> **The task**
Return, word for word, the lines of the listing below from the one with "Вот он, этот" through the one with "Ну вроде всё, подумал", and no other lines.

> **Input data**

= = = = =

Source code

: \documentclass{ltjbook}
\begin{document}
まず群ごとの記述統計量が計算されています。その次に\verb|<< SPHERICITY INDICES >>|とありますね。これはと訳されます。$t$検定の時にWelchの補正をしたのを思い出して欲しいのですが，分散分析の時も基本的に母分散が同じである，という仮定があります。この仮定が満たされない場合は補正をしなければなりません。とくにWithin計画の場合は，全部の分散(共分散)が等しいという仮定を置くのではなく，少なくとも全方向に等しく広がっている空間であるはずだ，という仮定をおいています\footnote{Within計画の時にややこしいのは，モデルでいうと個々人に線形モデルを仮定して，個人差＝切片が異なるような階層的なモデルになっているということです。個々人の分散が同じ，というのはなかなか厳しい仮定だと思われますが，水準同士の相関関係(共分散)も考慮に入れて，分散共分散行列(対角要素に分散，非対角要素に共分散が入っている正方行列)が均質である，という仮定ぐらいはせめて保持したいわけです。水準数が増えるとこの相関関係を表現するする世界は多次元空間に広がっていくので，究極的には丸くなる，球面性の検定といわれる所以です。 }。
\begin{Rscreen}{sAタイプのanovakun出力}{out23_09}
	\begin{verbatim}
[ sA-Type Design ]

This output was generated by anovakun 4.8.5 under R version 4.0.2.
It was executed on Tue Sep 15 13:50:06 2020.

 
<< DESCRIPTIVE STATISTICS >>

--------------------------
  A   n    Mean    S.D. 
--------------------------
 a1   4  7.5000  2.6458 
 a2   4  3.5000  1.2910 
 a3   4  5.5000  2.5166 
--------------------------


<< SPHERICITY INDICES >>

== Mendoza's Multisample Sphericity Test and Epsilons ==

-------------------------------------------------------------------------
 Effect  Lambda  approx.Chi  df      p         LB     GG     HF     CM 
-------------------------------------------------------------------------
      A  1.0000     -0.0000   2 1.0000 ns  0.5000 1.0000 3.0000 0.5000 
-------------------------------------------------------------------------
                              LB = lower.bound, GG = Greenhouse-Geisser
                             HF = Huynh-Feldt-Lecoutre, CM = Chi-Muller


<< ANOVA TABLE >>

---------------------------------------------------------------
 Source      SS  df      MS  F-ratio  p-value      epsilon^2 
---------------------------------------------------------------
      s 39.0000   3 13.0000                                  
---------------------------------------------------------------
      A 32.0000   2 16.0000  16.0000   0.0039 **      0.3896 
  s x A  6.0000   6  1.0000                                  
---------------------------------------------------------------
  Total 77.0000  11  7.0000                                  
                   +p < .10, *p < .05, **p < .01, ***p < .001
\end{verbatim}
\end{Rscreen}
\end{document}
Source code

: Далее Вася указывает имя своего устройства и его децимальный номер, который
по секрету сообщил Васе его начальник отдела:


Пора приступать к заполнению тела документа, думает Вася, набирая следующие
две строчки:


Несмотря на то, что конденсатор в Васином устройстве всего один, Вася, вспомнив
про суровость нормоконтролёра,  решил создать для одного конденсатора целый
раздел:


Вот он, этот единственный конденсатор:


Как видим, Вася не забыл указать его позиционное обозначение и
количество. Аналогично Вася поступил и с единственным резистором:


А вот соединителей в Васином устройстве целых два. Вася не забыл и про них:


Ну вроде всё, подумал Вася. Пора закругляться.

= = = = =

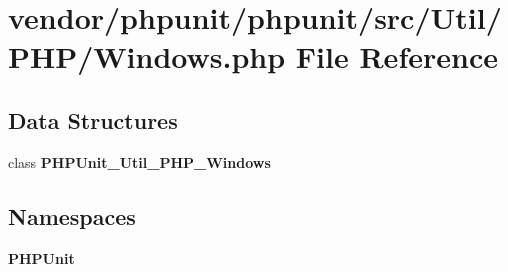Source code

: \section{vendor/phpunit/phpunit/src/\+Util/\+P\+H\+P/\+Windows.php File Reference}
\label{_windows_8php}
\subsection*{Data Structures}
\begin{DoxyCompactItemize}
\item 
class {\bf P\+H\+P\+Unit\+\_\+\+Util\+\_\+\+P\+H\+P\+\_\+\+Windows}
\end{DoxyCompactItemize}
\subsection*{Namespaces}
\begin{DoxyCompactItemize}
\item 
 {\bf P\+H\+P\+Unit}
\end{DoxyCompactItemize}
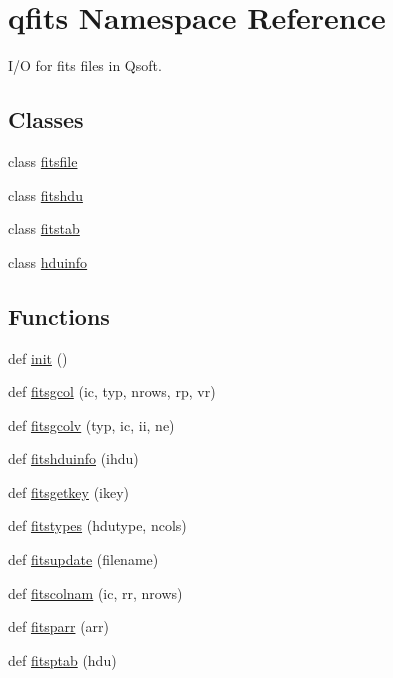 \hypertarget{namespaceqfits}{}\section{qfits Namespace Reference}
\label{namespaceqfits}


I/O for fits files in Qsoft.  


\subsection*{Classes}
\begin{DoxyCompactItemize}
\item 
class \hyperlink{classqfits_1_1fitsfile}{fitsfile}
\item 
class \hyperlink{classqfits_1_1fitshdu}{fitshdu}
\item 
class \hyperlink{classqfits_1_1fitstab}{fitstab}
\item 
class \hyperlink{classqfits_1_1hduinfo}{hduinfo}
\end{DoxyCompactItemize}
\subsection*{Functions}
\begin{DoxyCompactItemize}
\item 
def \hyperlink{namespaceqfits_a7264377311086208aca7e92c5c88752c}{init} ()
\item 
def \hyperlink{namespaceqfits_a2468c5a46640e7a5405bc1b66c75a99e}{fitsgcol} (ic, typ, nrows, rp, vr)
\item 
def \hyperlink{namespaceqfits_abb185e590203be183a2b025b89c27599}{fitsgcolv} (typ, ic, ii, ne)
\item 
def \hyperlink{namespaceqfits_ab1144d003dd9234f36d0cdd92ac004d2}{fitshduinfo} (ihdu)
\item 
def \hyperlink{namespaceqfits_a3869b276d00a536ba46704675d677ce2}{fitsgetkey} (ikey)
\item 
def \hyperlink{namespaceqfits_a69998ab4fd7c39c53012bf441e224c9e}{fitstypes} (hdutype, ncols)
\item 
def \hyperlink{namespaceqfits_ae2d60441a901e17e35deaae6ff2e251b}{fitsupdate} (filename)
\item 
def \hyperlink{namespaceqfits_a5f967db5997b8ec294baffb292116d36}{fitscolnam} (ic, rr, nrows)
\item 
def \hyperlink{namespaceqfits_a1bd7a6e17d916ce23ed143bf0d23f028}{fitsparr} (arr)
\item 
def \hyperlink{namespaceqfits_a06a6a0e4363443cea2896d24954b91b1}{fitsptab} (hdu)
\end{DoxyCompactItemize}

= = = = =

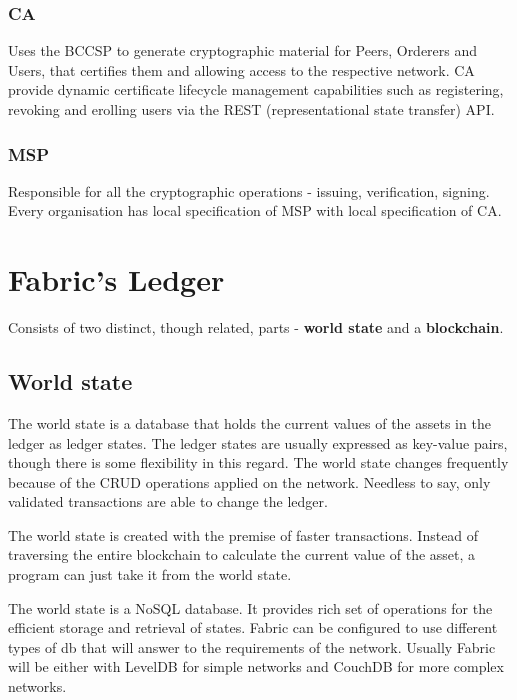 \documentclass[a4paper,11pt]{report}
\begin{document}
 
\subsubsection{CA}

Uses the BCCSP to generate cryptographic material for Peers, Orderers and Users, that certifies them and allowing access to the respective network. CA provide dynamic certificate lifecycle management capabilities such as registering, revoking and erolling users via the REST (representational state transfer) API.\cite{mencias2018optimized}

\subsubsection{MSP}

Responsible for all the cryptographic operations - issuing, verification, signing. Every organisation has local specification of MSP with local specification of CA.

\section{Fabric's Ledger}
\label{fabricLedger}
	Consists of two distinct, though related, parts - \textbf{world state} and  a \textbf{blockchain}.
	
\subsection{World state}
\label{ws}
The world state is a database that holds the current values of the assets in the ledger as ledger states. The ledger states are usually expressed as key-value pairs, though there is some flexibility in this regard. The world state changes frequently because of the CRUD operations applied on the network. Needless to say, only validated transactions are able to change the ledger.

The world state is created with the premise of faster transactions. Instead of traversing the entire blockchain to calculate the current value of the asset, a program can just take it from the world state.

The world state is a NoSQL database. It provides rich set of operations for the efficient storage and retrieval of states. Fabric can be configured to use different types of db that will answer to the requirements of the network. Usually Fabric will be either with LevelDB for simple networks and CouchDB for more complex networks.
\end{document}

= = = = =

> **Response below**
Вот он, этот единственный конденсатор:


Как видим, Вася не забыл указать его позиционное обозначение и
количество. Аналогично Вася поступил и с единственным резистором:


А вот соединителей в Васином устройстве целых два. Вася не забыл и про них:


Ну вроде всё, подумал Вася. Пора закругляться.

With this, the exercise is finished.